** Activity **
Scan the lines below; pull out those with "dérivable".
*** Records shown ***
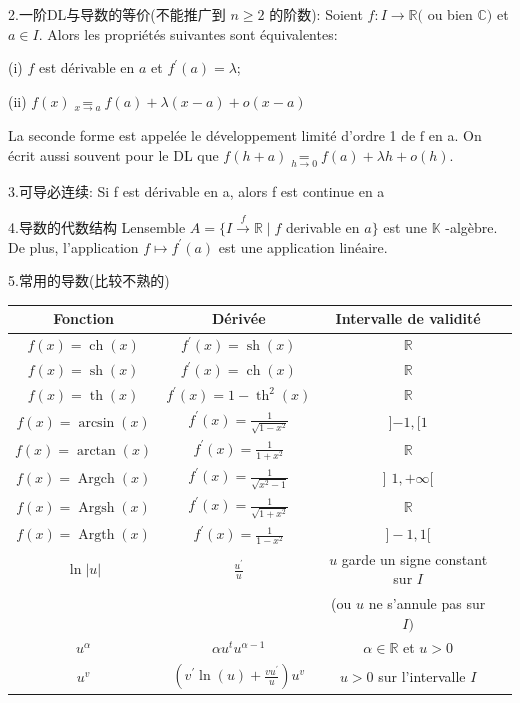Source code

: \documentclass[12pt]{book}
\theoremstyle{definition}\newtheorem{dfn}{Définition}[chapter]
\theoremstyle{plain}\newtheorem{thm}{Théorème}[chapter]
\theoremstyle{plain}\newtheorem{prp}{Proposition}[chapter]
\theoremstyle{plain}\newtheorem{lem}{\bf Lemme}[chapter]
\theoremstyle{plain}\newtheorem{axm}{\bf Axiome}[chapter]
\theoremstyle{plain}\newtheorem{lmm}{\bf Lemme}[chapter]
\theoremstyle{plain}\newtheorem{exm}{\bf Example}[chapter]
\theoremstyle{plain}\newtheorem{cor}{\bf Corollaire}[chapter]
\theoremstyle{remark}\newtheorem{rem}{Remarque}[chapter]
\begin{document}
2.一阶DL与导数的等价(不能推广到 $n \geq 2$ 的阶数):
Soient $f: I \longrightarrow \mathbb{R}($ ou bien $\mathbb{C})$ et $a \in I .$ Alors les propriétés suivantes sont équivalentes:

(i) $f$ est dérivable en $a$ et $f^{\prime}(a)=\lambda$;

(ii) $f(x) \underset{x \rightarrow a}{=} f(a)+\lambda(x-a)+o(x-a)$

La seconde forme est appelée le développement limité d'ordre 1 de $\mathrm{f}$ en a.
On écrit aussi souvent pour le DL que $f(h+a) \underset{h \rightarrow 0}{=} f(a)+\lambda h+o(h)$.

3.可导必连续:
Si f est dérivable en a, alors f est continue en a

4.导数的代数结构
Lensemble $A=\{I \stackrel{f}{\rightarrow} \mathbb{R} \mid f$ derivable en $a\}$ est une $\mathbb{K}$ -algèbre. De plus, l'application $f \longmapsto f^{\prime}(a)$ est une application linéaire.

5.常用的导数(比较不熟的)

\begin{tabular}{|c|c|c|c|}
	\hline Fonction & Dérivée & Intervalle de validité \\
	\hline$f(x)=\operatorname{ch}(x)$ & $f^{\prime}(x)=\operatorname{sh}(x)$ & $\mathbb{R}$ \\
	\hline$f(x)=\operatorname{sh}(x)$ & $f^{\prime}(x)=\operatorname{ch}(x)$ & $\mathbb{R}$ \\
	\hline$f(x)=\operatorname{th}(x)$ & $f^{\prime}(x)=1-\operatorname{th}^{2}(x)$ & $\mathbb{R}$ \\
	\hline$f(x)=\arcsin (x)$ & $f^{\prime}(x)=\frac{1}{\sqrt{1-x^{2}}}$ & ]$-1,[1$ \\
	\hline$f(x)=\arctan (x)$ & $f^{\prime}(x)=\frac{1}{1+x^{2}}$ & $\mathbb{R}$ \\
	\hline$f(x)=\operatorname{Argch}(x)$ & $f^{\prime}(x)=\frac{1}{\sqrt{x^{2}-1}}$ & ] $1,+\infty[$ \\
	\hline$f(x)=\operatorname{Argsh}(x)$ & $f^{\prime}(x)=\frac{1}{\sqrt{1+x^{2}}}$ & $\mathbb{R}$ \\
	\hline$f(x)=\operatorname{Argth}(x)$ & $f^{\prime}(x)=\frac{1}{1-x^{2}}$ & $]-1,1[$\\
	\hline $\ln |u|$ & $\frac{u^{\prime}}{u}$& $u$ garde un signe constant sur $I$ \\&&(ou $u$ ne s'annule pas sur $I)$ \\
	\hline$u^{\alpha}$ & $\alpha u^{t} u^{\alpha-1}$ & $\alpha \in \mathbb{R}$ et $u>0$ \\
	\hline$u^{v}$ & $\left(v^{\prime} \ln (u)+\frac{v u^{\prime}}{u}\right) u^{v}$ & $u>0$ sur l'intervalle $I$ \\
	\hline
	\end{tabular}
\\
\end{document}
*** End of Records shown ***
** Task solution **
(i) $f$ est dérivable en $a$ et $f^{\prime}(a)=\lambda$;
Si f est dérivable en a, alors f est continue en a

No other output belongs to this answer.